▶ [PROBLEM TO SOLVE]
Would you copy each line of the data below that has "await"?

▶ [RECORD EXTRACTS]
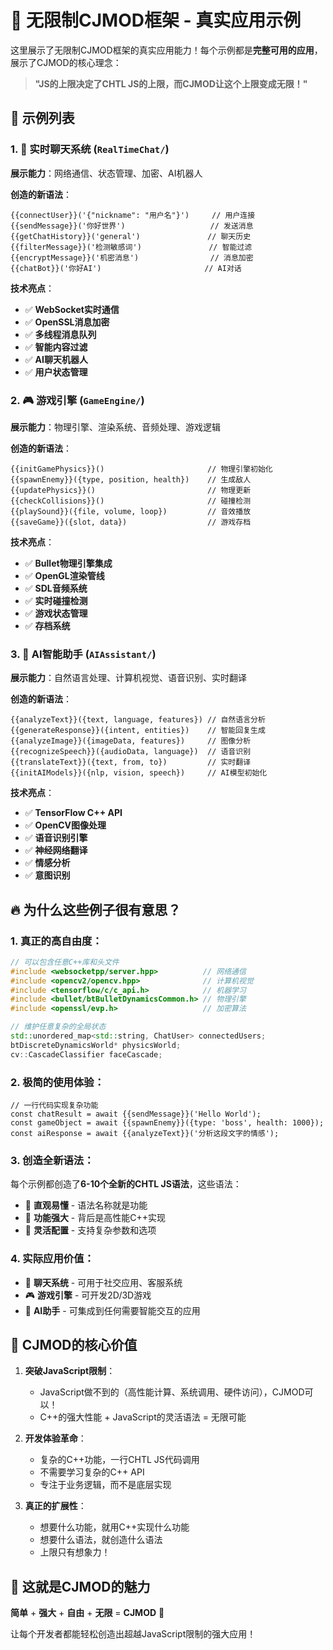 # 🚀 无限制CJMOD框架 - 真实应用示例

这里展示了无限制CJMOD框架的真实应用能力！每个示例都是**完整可用的应用**，展示了CJMOD的核心理念：

> **"JS的上限决定了CHTL JS的上限，而CJMOD让这个上限变成无限！"**

## 🎯 **示例列表**

### 1. 💬 **实时聊天系统** (`RealTimeChat/`)
**展示能力**：网络通信、状态管理、加密、AI机器人

**创造的新语法**：
```chtl
{{connectUser}}('{"nickname": "用户名"}')     // 用户连接
{{sendMessage}}('你好世界')                   // 发送消息
{{getChatHistory}}('general')               // 聊天历史
{{filterMessage}}('检测敏感词')               // 智能过滤
{{encryptMessage}}('机密消息')                // 消息加密
{{chatBot}}('你好AI')                       // AI对话
```

**技术亮点**：
- ✅ **WebSocket实时通信**
- ✅ **OpenSSL消息加密**
- ✅ **多线程消息队列**
- ✅ **智能内容过滤**
- ✅ **AI聊天机器人**
- ✅ **用户状态管理**

### 2. 🎮 **游戏引擎** (`GameEngine/`)
**展示能力**：物理引擎、渲染系统、音频处理、游戏逻辑

**创造的新语法**：
```chtl
{{initGamePhysics}}()                       // 物理引擎初始化
{{spawnEnemy}}({type, position, health})    // 生成敌人
{{updatePhysics}}()                         // 物理更新
{{checkCollisions}}()                       // 碰撞检测
{{playSound}}({file, volume, loop})         // 音效播放
{{saveGame}}({slot, data})                  // 游戏存档
```

**技术亮点**：
- ✅ **Bullet物理引擎集成**
- ✅ **OpenGL渲染管线**
- ✅ **SDL音频系统**
- ✅ **实时碰撞检测**
- ✅ **游戏状态管理**
- ✅ **存档系统**

### 3. 🤖 **AI智能助手** (`AIAssistant/`)
**展示能力**：自然语言处理、计算机视觉、语音识别、实时翻译

**创造的新语法**：
```chtl
{{analyzeText}}({text, language, features}) // 自然语言分析
{{generateResponse}}({intent, entities})    // 智能回复生成
{{analyzeImage}}({imageData, features})     // 图像分析
{{recognizeSpeech}}({audioData, language})  // 语音识别
{{translateText}}({text, from, to})         // 实时翻译
{{initAIModels}}({nlp, vision, speech})     // AI模型初始化
```

**技术亮点**：
- ✅ **TensorFlow C++ API**
- ✅ **OpenCV图像处理**
- ✅ **语音识别引擎**
- ✅ **神经网络翻译**
- ✅ **情感分析**
- ✅ **意图识别**

## 🔥 **为什么这些例子很有意思？**

### 1. **真正的高自由度**：
```cpp
// 可以包含任意C++库和头文件
#include <websocketpp/server.hpp>          // 网络通信
#include <opencv2/opencv.hpp>              // 计算机视觉
#include <tensorflow/c/c_api.h>            // 机器学习
#include <bullet/btBulletDynamicsCommon.h> // 物理引擎
#include <openssl/evp.h>                   // 加密算法

// 维护任意复杂的全局状态
std::unordered_map<std::string, ChatUser> connectedUsers;
btDiscreteDynamicsWorld* physicsWorld;
cv::CascadeClassifier faceCascade;
```

### 2. **极简的使用体验**：
```chtl
// 一行代码实现复杂功能
const chatResult = await {{sendMessage}}('Hello World');
const gameObject = await {{spawnEnemy}}({type: 'boss', health: 1000});
const aiResponse = await {{analyzeText}}('分析这段文字的情感');
```

### 3. **创造全新语法**：
每个示例都创造了**6-10个全新的CHTL JS语法**，这些语法：
- 🎯 **直观易懂** - 语法名称就是功能
- 🚀 **功能强大** - 背后是高性能C++实现
- 🔧 **灵活配置** - 支持复杂参数和选项

### 4. **实际应用价值**：
- 💬 **聊天系统** - 可用于社交应用、客服系统
- 🎮 **游戏引擎** - 可开发2D/3D游戏
- 🤖 **AI助手** - 可集成到任何需要智能交互的应用

## 🌟 **CJMOD的核心价值**

1. **突破JavaScript限制**：
   - JavaScript做不到的（高性能计算、系统调用、硬件访问），CJMOD可以！
   - C++的强大性能 + JavaScript的灵活语法 = 无限可能

2. **开发体验革命**：
   - 复杂的C++功能，一行CHTL JS代码调用
   - 不需要学习复杂的C++ API
   - 专注于业务逻辑，而不是底层实现

3. **真正的扩展性**：
   - 想要什么功能，就用C++实现什么功能
   - 想要什么语法，就创造什么语法
   - 上限只有想象力！

## 🎊 **这就是CJMOD的魅力**

**简单** + **强大** + **自由** + **无限** = **CJMOD** 🚀

让每个开发者都能轻松创造出超越JavaScript限制的强大应用！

▶ [RESPONSE BOX]
const chatResult = await {{sendMessage}}('Hello World');
const gameObject = await {{spawnEnemy}}({type: 'boss', health: 1000});
const aiResponse = await {{analyzeText}}('分析这段文字的情感');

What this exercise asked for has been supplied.